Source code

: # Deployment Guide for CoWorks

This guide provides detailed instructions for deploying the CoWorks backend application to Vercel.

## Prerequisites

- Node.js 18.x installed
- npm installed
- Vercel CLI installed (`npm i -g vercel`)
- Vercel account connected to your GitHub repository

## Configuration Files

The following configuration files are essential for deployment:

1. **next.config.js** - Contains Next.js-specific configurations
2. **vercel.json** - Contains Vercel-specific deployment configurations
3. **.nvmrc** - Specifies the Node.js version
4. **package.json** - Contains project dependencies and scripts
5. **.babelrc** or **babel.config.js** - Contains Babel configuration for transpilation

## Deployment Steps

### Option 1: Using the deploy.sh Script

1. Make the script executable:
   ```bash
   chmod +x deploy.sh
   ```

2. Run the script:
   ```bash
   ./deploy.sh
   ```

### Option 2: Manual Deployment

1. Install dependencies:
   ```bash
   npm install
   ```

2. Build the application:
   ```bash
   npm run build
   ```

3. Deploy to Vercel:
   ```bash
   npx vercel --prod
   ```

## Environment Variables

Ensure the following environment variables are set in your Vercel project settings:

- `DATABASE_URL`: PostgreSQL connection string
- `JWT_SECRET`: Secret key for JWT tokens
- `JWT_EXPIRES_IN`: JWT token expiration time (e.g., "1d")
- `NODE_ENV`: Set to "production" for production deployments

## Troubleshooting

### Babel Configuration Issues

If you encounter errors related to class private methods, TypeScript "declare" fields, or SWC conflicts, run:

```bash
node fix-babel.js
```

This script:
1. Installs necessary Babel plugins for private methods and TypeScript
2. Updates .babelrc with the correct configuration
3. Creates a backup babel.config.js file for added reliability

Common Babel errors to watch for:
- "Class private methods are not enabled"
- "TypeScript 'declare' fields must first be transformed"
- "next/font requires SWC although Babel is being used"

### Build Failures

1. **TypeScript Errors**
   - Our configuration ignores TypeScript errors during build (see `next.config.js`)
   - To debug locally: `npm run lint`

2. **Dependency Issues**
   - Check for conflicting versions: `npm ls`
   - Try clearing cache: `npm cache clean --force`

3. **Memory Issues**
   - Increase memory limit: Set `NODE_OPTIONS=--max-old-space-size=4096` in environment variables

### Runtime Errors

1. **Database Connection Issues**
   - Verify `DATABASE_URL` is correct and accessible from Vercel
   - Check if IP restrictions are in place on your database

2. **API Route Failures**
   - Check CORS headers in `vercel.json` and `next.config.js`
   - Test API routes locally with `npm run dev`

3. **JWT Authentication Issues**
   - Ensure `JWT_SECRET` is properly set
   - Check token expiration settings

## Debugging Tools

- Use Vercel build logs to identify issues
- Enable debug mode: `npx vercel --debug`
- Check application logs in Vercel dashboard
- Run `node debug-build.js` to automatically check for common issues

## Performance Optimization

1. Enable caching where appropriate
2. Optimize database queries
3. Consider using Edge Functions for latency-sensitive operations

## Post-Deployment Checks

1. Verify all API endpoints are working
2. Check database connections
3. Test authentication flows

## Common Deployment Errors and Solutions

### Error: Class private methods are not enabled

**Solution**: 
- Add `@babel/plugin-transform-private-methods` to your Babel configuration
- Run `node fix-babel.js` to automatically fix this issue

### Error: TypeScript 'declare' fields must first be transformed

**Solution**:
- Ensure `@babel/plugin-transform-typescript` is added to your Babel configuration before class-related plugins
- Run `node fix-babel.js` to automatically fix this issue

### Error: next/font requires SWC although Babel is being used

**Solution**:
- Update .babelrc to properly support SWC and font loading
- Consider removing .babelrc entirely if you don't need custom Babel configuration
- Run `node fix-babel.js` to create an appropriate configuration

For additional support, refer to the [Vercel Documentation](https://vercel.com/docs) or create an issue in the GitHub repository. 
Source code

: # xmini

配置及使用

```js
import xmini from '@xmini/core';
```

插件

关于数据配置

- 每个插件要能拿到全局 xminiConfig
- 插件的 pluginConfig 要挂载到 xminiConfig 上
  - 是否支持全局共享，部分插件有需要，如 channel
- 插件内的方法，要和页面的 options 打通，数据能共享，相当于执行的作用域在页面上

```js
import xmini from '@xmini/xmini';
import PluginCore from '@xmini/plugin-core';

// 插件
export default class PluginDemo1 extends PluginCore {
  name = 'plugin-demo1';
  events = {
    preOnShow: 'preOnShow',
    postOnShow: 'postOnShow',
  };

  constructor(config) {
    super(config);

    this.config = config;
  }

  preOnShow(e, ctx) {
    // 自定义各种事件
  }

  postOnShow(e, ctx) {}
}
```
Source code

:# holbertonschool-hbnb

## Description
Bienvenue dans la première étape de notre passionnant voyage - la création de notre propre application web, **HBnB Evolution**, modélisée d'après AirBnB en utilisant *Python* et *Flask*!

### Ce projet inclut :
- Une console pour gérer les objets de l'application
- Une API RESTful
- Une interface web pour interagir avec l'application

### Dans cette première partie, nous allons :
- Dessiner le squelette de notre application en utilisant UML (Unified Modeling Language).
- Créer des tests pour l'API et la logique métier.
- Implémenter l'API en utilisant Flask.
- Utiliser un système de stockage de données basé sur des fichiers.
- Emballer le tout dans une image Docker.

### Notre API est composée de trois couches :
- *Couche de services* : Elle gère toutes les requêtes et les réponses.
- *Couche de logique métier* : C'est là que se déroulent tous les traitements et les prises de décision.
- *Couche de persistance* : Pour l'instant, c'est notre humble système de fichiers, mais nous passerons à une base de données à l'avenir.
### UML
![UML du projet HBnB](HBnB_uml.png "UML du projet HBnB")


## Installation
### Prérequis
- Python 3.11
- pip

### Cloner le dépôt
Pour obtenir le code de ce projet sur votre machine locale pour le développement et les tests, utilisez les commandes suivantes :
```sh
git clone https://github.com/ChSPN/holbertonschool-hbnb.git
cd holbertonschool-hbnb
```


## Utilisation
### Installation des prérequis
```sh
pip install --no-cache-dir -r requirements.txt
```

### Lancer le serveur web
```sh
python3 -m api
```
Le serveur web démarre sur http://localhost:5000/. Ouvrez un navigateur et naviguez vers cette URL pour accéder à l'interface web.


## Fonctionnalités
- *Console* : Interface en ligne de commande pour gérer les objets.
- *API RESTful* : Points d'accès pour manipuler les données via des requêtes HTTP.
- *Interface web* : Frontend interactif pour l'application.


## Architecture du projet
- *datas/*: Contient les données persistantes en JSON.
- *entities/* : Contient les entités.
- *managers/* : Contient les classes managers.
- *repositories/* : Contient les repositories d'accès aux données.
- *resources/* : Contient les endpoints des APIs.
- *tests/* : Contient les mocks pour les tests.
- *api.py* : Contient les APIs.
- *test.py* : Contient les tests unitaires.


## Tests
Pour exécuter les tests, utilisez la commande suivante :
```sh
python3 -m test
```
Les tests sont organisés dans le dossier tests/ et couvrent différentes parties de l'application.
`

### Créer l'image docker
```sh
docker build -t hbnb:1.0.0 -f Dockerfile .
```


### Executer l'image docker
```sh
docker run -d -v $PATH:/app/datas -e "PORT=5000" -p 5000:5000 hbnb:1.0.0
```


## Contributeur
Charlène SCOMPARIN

### EXERCISE AIM
In the records above, find each line that mentions the word "datas", and copy it.

### RESULT OF THIS EXERCISE
- *datas/*: Contient les données persistantes en JSON.
docker run -d -v $PATH:/app/datas -e "PORT=5000" -p 5000:5000 hbnb:1.0.0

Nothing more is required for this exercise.